Арбатов резко повернулся к нам:

– Понимаете, история не терпит сослагательного наклонения. Поэтому говорить о том, что могло бы случиться или не могло бы – это всегда очень условно. И еще: иногда то, что ты считаешь ошибкой конкретных руководителей, на самом деле является ошибкой настроенных определенным образом групп людей. Силовых групп. Но и они есть часть объективной картины: это не просто субъективный элемент какого-то фрагмента истории – это то, что она создала сама. А вместе с тем в истории всегда присутствует элемент случайного.

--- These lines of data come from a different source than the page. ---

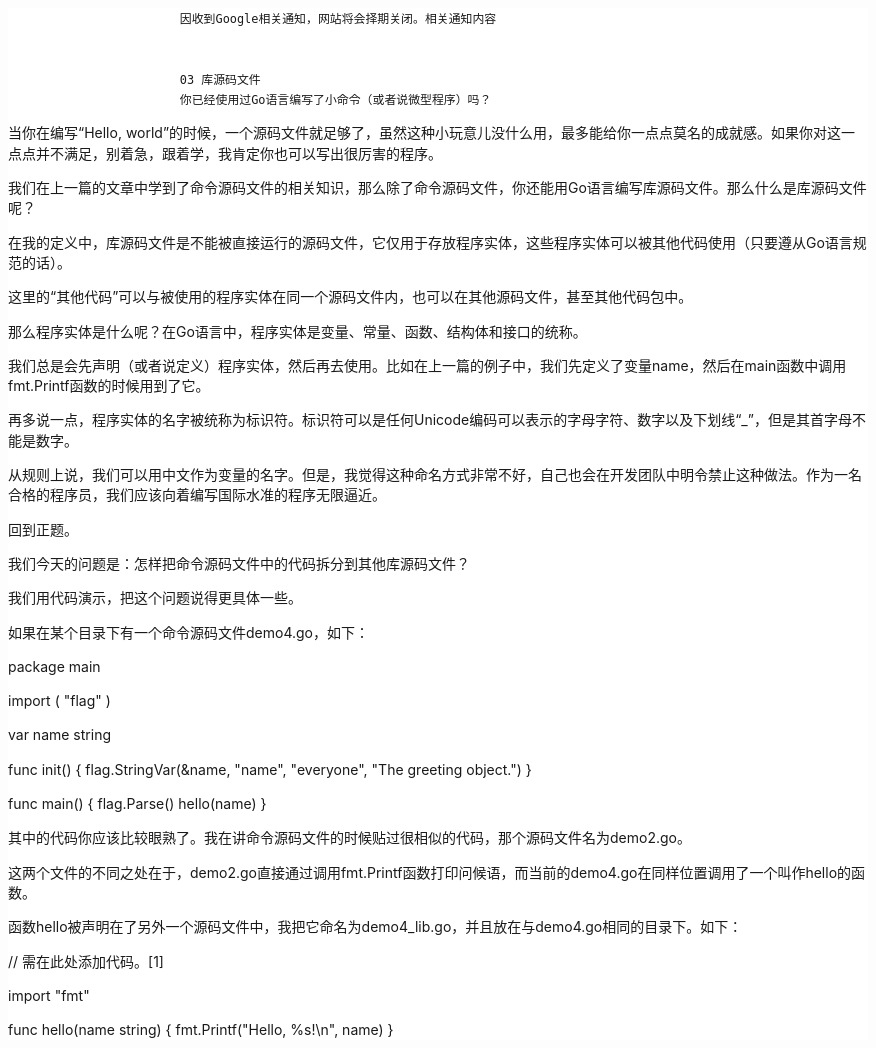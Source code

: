 
                            
                            因收到Google相关通知，网站将会择期关闭。相关通知内容
                            
                            
                            03 库源码文件
                            你已经使用过Go语言编写了小命令（或者说微型程序）吗？

当你在编写“Hello, world”的时候，一个源码文件就足够了，虽然这种小玩意儿没什么用，最多能给你一点点莫名的成就感。如果你对这一点点并不满足，别着急，跟着学，我肯定你也可以写出很厉害的程序。



我们在上一篇的文章中学到了命令源码文件的相关知识，那么除了命令源码文件，你还能用Go语言编写库源码文件。那么什么是库源码文件呢？

在我的定义中，库源码文件是不能被直接运行的源码文件，它仅用于存放程序实体，这些程序实体可以被其他代码使用（只要遵从Go语言规范的话）。

这里的“其他代码”可以与被使用的程序实体在同一个源码文件内，也可以在其他源码文件，甚至其他代码包中。


那么程序实体是什么呢？在Go语言中，程序实体是变量、常量、函数、结构体和接口的统称。

我们总是会先声明（或者说定义）程序实体，然后再去使用。比如在上一篇的例子中，我们先定义了变量name，然后在main函数中调用fmt.Printf函数的时候用到了它。

再多说一点，程序实体的名字被统称为标识符。标识符可以是任何Unicode编码可以表示的字母字符、数字以及下划线“_”，但是其首字母不能是数字。

从规则上说，我们可以用中文作为变量的名字。但是，我觉得这种命名方式非常不好，自己也会在开发团队中明令禁止这种做法。作为一名合格的程序员，我们应该向着编写国际水准的程序无限逼近。


回到正题。

我们今天的问题是：怎样把命令源码文件中的代码拆分到其他库源码文件？

我们用代码演示，把这个问题说得更具体一些。

如果在某个目录下有一个命令源码文件demo4.go，如下：

package main

import (
	"flag"
)

var name string

func init() {
	flag.StringVar(&name, "name", "everyone", "The greeting object.")
}

func main() {
	flag.Parse()
	hello(name)
}


其中的代码你应该比较眼熟了。我在讲命令源码文件的时候贴过很相似的代码，那个源码文件名为demo2.go。

这两个文件的不同之处在于，demo2.go直接通过调用fmt.Printf函数打印问候语，而当前的demo4.go在同样位置调用了一个叫作hello的函数。

函数hello被声明在了另外一个源码文件中，我把它命名为demo4_lib.go，并且放在与demo4.go相同的目录下。如下：

// 需在此处添加代码。[1]

import "fmt"

func hello(name string) {
	fmt.Printf("Hello, %s!\n", name)
}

Нашу же послесталинскую историю вообще можно считать историей упущенных возможностей. Одна из них, первая – 20-й съезд. Да и период после него, когда можно еще было продвинуться – я в этом уверен – дальше… Но тут сработали все ограничители, которые были у Хрущева и тогдашней правящей элиты. Плюс к этому добавились Венгрия, Польша – последствия событий там тоже имели серьезное значение как элемент, мобилизовавший консервативные силы: вот, мол, к чему может прийти и у нас. И этот аргумент дал им в руки мощное оружие. Тем не менее, все не прошло зря: люди начали думать. До того, особенно при Сталине, люди в большинстве своем забиты были, задурены – и шел своего рода естественный отбор: кто думал и говорил, того уничтожали…

– Тех, кто не думал и не говорил, бывало, тоже… – увидев, что Арбатов задумался, вставил я.

– Ну да, – согласился Арбатов. – А тут люди начали думать, появилось целое поколение этих «шестидесятников» – со своими плюсами и минусами, и они сыграли впоследствии определенную роль. Вторая возможность – это была, пожалуй, перестройка. Она пошла дальше – и уже возникла перспектива экономических реформ и вообще демократизации всего общества. В том, что этого не произошло, многое, к сожалению, связано с недостатками, с недоработками, с ошибками самого Горбачева.

– На каком же этапе забуксовала перестройка?

– Знаете, для меня окончательно ясно стало, что мы заходим в тупик, в 90-м году. Но, оглядываясь назад, я должен сказать, что дело еще было и в постоянной внутренней борьбе: Лигачев – с одной стороны, Яковлев – с другой стороны. Горбачев выступал как верховный арбитр, но нам всегда казалось, что он ближе по позиции к Яковлеву…

– И вы подтверждаете как очевидец именно такую расстановку сил? Сейчас нередко отрицают консервативную роль Лигачева: мол, все это было не так просто, – я не успел договорить, Арбатов перебил меня:

– Это, несомненно, так! То есть я не хочу Лигачева называть только консерватором: на какие-то продвижения от застойных времен он был готов. Даже по ряду вопросов у него были более жесткие лимиты: например, его позиция против коррупции. Я не сомневаюсь в том, что это искренне – и поэтому мне было трудно поверить, когда начались разговоры, что и сам он был в ней замешан. И еще: он считал, что надо гораздо активнее сокращать военные расходы. Словом, целый ряд здравых позиций… но в целом он очень быстро, уже через год после начала перестройки, стал символом консервативного крыла.

– А кто, по-вашему, был настоящим автором перестройки – Горбачев ли, Яковлев ли… или кто-то еще?

– Знаете… я думаю, что все было сложнее. Весь этот период, особенно последние годы Брежнева… – Арбатов потянулся к круглому столику, на стеклянной поверхности которого поблескивала глянцевой суперобложкой толстая книга. Книга, написанная Арбатовым, ради которой он, собственно, и приехал на этот раз в Штаты. Дотянувшись до нее, он пролистнул веером страницы и оставил ее у себя на коленях. – Я в книге иначе, чем теперь общепринято, и Брежнева толкую: мне очень не нравится, когда делают карикатуру из любого деятеля.